Give back only the lines in the records below from the one with "Analyse a graph" to the one with "### You can", both inclusive, word for word.

(Stored data entries)
··········

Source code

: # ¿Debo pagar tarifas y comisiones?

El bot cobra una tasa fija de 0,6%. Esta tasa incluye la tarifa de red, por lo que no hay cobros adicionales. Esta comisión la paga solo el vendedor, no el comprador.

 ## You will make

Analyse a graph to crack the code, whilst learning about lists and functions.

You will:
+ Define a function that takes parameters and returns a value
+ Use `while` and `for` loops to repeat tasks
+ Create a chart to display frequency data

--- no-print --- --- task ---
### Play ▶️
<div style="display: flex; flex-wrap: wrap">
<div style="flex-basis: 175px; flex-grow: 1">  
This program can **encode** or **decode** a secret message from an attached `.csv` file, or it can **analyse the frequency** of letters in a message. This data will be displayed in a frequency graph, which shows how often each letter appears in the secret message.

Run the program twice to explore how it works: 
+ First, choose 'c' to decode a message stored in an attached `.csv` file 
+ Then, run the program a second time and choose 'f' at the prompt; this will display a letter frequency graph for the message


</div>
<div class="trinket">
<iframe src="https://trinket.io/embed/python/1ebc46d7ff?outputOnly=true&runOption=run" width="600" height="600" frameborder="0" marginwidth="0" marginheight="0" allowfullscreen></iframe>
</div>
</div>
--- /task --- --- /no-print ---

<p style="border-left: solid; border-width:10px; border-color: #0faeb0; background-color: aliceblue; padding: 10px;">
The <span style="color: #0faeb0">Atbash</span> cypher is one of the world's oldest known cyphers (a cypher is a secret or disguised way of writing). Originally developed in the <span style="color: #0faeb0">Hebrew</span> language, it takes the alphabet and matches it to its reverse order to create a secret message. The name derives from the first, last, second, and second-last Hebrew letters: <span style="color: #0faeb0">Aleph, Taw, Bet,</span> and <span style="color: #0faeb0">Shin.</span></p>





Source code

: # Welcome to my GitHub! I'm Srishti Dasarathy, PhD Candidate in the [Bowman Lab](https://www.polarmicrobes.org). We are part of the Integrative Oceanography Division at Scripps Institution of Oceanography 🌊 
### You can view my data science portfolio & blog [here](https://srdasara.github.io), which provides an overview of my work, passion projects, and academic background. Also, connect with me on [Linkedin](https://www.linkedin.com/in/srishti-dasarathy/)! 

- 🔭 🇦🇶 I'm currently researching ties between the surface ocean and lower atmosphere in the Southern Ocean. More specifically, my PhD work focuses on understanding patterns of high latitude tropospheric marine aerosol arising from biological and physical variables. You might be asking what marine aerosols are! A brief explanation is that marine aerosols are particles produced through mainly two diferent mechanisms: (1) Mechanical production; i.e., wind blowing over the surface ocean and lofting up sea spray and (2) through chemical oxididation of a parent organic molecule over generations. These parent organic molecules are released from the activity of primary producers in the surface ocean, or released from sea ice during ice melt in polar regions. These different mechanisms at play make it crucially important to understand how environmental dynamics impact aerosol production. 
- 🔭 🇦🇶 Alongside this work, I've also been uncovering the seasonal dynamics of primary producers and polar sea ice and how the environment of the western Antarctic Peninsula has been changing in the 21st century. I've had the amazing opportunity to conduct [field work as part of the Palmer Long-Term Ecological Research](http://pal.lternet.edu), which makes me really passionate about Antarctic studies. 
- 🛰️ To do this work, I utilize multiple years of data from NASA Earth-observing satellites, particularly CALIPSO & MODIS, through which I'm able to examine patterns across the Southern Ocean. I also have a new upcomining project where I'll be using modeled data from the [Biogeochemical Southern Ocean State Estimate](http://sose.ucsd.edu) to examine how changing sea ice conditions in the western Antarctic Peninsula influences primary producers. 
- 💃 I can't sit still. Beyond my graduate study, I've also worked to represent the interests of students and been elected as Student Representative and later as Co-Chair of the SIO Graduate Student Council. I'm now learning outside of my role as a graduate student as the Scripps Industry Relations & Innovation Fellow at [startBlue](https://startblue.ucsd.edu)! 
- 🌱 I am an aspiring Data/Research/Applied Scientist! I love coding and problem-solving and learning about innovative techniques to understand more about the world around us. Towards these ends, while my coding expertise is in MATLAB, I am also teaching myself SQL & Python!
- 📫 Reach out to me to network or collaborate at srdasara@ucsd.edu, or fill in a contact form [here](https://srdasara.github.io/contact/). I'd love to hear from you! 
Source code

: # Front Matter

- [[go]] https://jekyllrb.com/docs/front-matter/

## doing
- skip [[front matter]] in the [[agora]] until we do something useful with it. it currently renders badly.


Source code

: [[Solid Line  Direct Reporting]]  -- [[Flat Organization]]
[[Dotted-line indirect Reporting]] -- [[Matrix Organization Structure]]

··········

## Completed exercise
Analyse a graph to crack the code, whilst learning about lists and functions.

You will:
+ Define a function that takes parameters and returns a value
+ Use `while` and `for` loops to repeat tasks
+ Create a chart to display frequency data

--- no-print --- --- task ---
### Play ▶️
<div style="display: flex; flex-wrap: wrap">
<div style="flex-basis: 175px; flex-grow: 1">  
This program can **encode** or **decode** a secret message from an attached `.csv` file, or it can **analyse the frequency** of letters in a message. This data will be displayed in a frequency graph, which shows how often each letter appears in the secret message.

Run the program twice to explore how it works: 
+ First, choose 'c' to decode a message stored in an attached `.csv` file 
+ Then, run the program a second time and choose 'f' at the prompt; this will display a letter frequency graph for the message


</div>
<div class="trinket">
<iframe src="https://trinket.io/embed/python/1ebc46d7ff?outputOnly=true&runOption=run" width="600" height="600" frameborder="0" marginwidth="0" marginheight="0" allowfullscreen></iframe>
</div>
</div>
--- /task --- --- /no-print ---

<p style="border-left: solid; border-width:10px; border-color: #0faeb0; background-color: aliceblue; padding: 10px;">
The <span style="color: #0faeb0">Atbash</span> cypher is one of the world's oldest known cyphers (a cypher is a secret or disguised way of writing). Originally developed in the <span style="color: #0faeb0">Hebrew</span> language, it takes the alphabet and matches it to its reverse order to create a secret message. The name derives from the first, last, second, and second-last Hebrew letters: <span style="color: #0faeb0">Aleph, Taw, Bet,</span> and <span style="color: #0faeb0">Shin.</span></p>





Source code

: # Welcome to my GitHub! I'm Srishti Dasarathy, PhD Candidate in the [Bowman Lab](https://www.polarmicrobes.org). We are part of the Integrative Oceanography Division at Scripps Institution of Oceanography 🌊 
### You can view my data science portfolio & blog [here](https://srdasara.github.io), which provides an overview of my work, passion projects, and academic background. Also, connect with me on [Linkedin](https://www.linkedin.com/in/srishti-dasarathy/)! 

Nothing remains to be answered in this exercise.